• 1
    ana bek rotasyonumuzu oluşturan üçlü. muhtemelen birisinin lisansı çıkartılmayacak veya transfer tahtası açık olan bir lige gidecek.

    nagatomo'nun her aldığı topu stoperlere dönmesi, oyun kurulumuna sıfır katkısı, düşen temposunu da hesaba kattığımızda, gitmesi gereken maalesef o.

    mariano her ne kadar düşüş gösterse de, topu savunmadan çıkarmada, marcao ile beraber iki opsiyondan biri. savunmasının da o kadar yerlerde süründüğünü düşünmüyorum; önünde oynayan feghouli veya emre mor bekine neredeyse hiç yardım etmiyor, bu da onu orada yalnızlaştırıyor.

    linnes ise sol bekte asıl mevkisinden daha efektif oynuyor. hücumda da yuto'dan çok daha aktif.

    yuto sezon başında tayland'dan gelen teklifi keşke kabul etseydi, kulüp de 5 milyon euro kazanırdı, belki yerine solak bir bek alırdık. ilk geldiğindeki katkı yadsınamaz ama artık olmuyor, kiraladıktan sonra bonservis vererek almamız da hataydı fakat o kadar transfer içinden fire mutlaka oluyor.

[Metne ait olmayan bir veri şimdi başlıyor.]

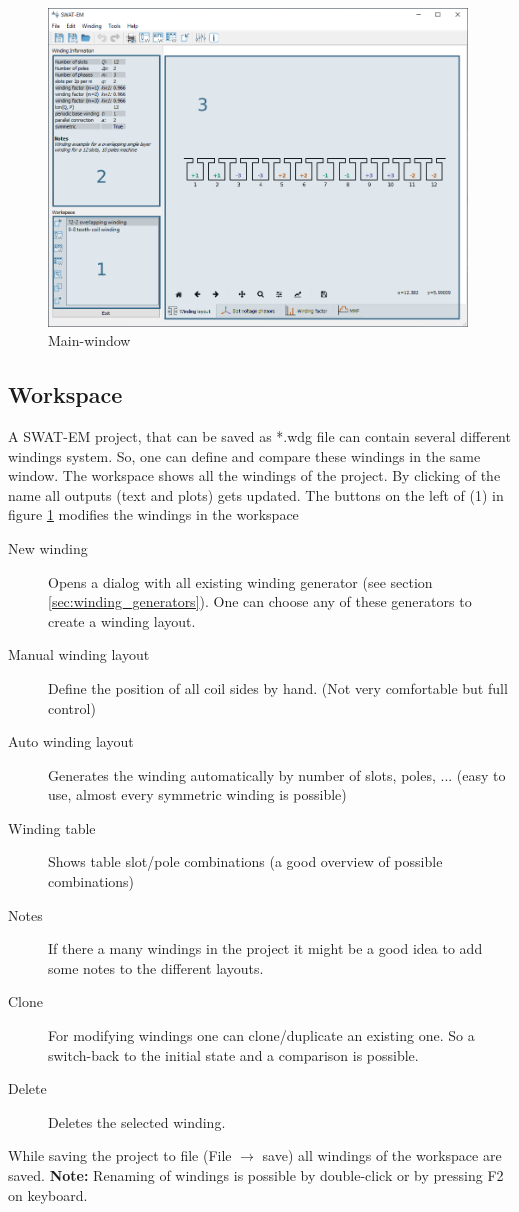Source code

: \documentclass[]{scrreprt}
\begin{document}
%
\begin{figure}[htpb]
    \centering
    \includegraphics[width=0.99\textwidth,angle=0]{fig/mainwindow}
    \caption{Main-window}
    \label{fig:mainwindow}
\end{figure}
%
\subsection{Workspace}
A SWAT-EM project, that can be saved as *.wdg file can contain several different windings system.
So, one can define and compare these windings in the same window. The workspace shows all
the windings of the project. By clicking of the name all outputs (text and plots) gets updated.
The buttons on the left of (1) in figure \ref{fig:mainwindow} modifies the windings in the workspace
\begin{description}
 \item[New winding] Opens a dialog with all existing winding generator (see section \ref{sec:winding_generators}). 
		    One can choose any of these generators to create a winding layout.
 \item[Manual winding layout] Define the position of all coil sides by hand. (Not very comfortable
		    but full control)
 \item[Auto winding layout] Generates the winding automatically by number of slots, poles, ... (easy
                            to use, almost every symmetric winding is possible)
 \item[Winding table] Shows table slot/pole combinations (a good overview of possible combinations) 
 \item[Notes] If there a many windings in the project it might be a good idea to add some notes
              to the different layouts.
 \item[Clone] For modifying windings one can clone/duplicate an existing one. So a switch-back to the 
              initial state and a comparison is possible.
 \item[Delete] Deletes the selected winding.
\end{description}
%
While saving the project to file (File $\rightarrow$ save) all windings of the workspace are saved. 
\textbf{Note:} Renaming of windings is possible by double-click or by pressing F2 on keyboard.
%
%
\end{document}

    bu üçlüden hangisi giderse çok üzecek, mantığım nagatomo, hissiyatım linnes diyor.
  • 4
    mariano savuması zayıf diye tutturulmuş oyuncu, linnes sanki javier zanneti'ydi ya da arka arkaya 15 maç izledik de çok iyi oynadı sonra kesik yedi, mariano'dan savunması ya da hücumu bir tık iyi olsaydı linnes kalırdı (bu arada linnes'in profesyonelliğini çok beğenirim). yuto savunmada linnes'ten daha iyiydi o kaldı, mariano da hücumda daha iyi sağda da mariano'yu tercih etti.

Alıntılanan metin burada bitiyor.